Published online Jan 27, 2016. doi: 10.4240/wjgs.v8.i1.84
Peer-review started: July 5, 2015
First decision: October 13, 2015
Revised: November 6, 2015
Accepted: December 1, 2015
Article in press: December 2, 2015
Published online: January 27, 2016
Processing time: 205 Days and 2.5 Hours
Colorectal cancer is one of the most common cancers in western society and malignant obstruction of the colon accounts for 8%-29% of all large bowel obstructions. Conventional treatment of these patients with malignant obstruction requiring urgent surgery is associated with a greater physiological insult on already nutritionally replete patients. Of late the utility of colonic stents has offered an option in the management of these patients in both the palliative and bridge to surgery setting. This has been the subject of many reviews which highlight its efficacy, particulary in reducing ostomy rates, allowing quicker return to oral diet, minimising extended post-operative recovery as well as some quality of life benefits. The uncertainity in managing patients with malignant colonic obstructions has lead to a more cautious use of stenting technology as community equipoise exists. Decision making analysis has demonstrated that surgeons’ favored the use of stents in the palliative setting preferentially when compared to the curative setting where surgery was preferred. We aim to review the literature regarding the use of stent or surgery in colorectal obstruction, and then provide a discourse with regards to the approach in synthesising the data and applying it when deciding the appropriate application of stent or surgery in colorectal obstruction.
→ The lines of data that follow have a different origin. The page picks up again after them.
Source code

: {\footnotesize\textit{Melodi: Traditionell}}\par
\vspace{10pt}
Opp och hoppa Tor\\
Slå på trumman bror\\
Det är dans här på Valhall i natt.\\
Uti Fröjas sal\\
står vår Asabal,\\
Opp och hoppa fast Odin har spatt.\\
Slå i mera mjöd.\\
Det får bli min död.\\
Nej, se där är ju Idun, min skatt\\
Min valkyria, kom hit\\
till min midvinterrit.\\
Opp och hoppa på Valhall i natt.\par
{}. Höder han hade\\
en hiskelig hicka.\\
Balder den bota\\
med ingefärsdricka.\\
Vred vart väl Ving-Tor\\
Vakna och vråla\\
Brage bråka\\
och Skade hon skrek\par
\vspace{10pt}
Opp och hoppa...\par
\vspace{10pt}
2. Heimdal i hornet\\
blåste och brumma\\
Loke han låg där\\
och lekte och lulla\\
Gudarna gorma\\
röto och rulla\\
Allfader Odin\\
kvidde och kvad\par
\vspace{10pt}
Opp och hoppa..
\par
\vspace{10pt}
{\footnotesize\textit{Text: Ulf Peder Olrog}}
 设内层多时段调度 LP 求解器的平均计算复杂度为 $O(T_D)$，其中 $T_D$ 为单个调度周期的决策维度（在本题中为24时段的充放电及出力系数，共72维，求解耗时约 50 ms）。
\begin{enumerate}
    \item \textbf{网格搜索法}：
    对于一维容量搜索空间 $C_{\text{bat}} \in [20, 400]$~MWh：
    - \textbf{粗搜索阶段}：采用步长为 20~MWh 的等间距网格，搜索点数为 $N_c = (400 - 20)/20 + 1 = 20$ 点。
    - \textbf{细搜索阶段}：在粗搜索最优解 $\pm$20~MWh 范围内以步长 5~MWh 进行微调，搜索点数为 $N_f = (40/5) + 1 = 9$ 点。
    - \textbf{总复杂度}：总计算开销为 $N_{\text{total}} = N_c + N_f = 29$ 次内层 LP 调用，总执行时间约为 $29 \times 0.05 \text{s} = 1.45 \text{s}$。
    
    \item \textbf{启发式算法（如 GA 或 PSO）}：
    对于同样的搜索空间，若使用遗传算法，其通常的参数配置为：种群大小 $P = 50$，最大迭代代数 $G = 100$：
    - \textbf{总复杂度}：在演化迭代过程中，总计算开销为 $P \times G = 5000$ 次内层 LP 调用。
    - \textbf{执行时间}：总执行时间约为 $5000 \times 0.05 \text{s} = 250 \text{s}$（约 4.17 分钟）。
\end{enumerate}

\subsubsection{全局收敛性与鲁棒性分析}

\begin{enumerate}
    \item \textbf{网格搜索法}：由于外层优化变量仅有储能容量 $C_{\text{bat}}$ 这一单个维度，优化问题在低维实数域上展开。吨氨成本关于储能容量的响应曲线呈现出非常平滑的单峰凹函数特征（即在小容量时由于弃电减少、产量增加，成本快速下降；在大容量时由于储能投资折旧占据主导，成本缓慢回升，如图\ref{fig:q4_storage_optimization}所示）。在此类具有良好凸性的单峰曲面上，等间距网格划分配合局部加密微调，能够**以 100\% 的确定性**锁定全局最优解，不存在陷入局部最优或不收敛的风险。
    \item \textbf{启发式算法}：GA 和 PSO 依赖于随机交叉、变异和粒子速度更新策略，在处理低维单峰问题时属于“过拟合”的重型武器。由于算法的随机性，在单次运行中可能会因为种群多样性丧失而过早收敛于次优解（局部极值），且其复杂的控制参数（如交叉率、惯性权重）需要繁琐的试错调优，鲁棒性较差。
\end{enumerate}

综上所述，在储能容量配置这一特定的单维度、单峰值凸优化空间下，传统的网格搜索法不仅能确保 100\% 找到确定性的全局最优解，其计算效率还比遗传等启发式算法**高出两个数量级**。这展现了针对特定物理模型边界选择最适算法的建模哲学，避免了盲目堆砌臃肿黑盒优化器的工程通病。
Core tip: Despite the accumulation of data on stent insertion, the choice of stent or surgery as the most appropriate modality in the management of colorectal obstruction presents a constant decision dilemma. When cure is possible we want that, but with minimal morbidity. In a group of patients who are prone to higher rates of morbidity and mortality, this can be problematic and full of uncertainty. This review takes an approach to review the primary and secondary outcomes established in the literature regarding the use of stent or surgery in colorectal obstruction, and then create discourse and a structured approach in regards to synthesising the data and applying it when deciding the appropriate application of stent or surgery in colorectal obstruction.